**What the task asks:**
All of the records should be given back exactly and in full.

**Exercise data:**
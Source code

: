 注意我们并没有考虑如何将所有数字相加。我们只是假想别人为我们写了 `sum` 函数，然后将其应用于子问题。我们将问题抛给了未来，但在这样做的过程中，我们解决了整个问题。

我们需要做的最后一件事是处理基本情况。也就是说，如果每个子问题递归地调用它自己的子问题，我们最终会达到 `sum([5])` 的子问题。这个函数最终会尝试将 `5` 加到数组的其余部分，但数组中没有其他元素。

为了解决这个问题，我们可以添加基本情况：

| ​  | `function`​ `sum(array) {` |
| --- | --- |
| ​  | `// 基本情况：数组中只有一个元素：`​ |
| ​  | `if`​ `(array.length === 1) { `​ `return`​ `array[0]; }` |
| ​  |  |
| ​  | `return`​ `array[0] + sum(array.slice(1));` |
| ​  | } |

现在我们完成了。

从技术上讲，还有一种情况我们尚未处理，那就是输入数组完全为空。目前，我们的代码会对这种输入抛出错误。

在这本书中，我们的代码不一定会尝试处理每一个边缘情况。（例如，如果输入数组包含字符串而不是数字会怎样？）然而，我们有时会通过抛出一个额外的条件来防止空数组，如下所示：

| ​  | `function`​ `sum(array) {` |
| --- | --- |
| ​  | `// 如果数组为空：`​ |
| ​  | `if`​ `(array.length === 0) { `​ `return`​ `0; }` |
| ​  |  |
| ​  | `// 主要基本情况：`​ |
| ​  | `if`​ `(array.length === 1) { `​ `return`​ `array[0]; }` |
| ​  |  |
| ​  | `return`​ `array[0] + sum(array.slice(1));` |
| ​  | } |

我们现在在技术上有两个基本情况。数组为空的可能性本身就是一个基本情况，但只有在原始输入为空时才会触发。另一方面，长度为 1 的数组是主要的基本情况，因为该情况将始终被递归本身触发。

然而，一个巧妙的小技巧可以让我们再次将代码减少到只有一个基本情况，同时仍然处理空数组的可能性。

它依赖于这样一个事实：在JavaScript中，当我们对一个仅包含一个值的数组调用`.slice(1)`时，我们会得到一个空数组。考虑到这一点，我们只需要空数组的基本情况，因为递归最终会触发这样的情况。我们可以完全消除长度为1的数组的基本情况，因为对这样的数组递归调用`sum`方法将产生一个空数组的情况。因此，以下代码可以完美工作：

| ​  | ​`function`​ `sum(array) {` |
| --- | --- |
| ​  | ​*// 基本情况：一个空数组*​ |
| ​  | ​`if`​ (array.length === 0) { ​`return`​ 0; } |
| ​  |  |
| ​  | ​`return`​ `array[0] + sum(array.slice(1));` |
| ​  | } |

**Task solution:**
Source code

: 注意我们并没有考虑如何将所有数字相加。我们只是假想别人为我们写了 `sum` 函数，然后将其应用于子问题。我们将问题抛给了未来，但在这样做的过程中，我们解决了整个问题。

我们需要做的最后一件事是处理基本情况。也就是说，如果每个子问题递归地调用它自己的子问题，我们最终会达到 `sum([5])` 的子问题。这个函数最终会尝试将 `5` 加到数组的其余部分，但数组中没有其他元素。

为了解决这个问题，我们可以添加基本情况：

| ​  | `function`​ `sum(array) {` |
| --- | --- |
| ​  | `// 基本情况：数组中只有一个元素：`​ |
| ​  | `if`​ `(array.length === 1) { `​ `return`​ `array[0]; }` |
| ​  |  |
| ​  | `return`​ `array[0] + sum(array.slice(1));` |
| ​  | } |

现在我们完成了。

从技术上讲，还有一种情况我们尚未处理，那就是输入数组完全为空。目前，我们的代码会对这种输入抛出错误。

在这本书中，我们的代码不一定会尝试处理每一个边缘情况。（例如，如果输入数组包含字符串而不是数字会怎样？）然而，我们有时会通过抛出一个额外的条件来防止空数组，如下所示：

| ​  | `function`​ `sum(array) {` |
| --- | --- |
| ​  | `// 如果数组为空：`​ |
| ​  | `if`​ `(array.length === 0) { `​ `return`​ `0; }` |
| ​  |  |
| ​  | `// 主要基本情况：`​ |
| ​  | `if`​ `(array.length === 1) { `​ `return`​ `array[0]; }` |
| ​  |  |
| ​  | `return`​ `array[0] + sum(array.slice(1));` |
| ​  | } |

我们现在在技术上有两个基本情况。数组为空的可能性本身就是一个基本情况，但只有在原始输入为空时才会触发。另一方面，长度为 1 的数组是主要的基本情况，因为该情况将始终被递归本身触发。

然而，一个巧妙的小技巧可以让我们再次将代码减少到只有一个基本情况，同时仍然处理空数组的可能性。

它依赖于这样一个事实：在JavaScript中，当我们对一个仅包含一个值的数组调用`.slice(1)`时，我们会得到一个空数组。考虑到这一点，我们只需要空数组的基本情况，因为递归最终会触发这样的情况。我们可以完全消除长度为1的数组的基本情况，因为对这样的数组递归调用`sum`方法将产生一个空数组的情况。因此，以下代码可以完美工作：

| ​  | ​`function`​ `sum(array) {` |
| --- | --- |
| ​  | ​*// 基本情况：一个空数组*​ |
| ​  | ​`if`​ (array.length === 0) { ​`return`​ 0; } |
| ​  |  |
| ​  | ​`return`​ `array[0] + sum(array.slice(1));` |
| ​  | } |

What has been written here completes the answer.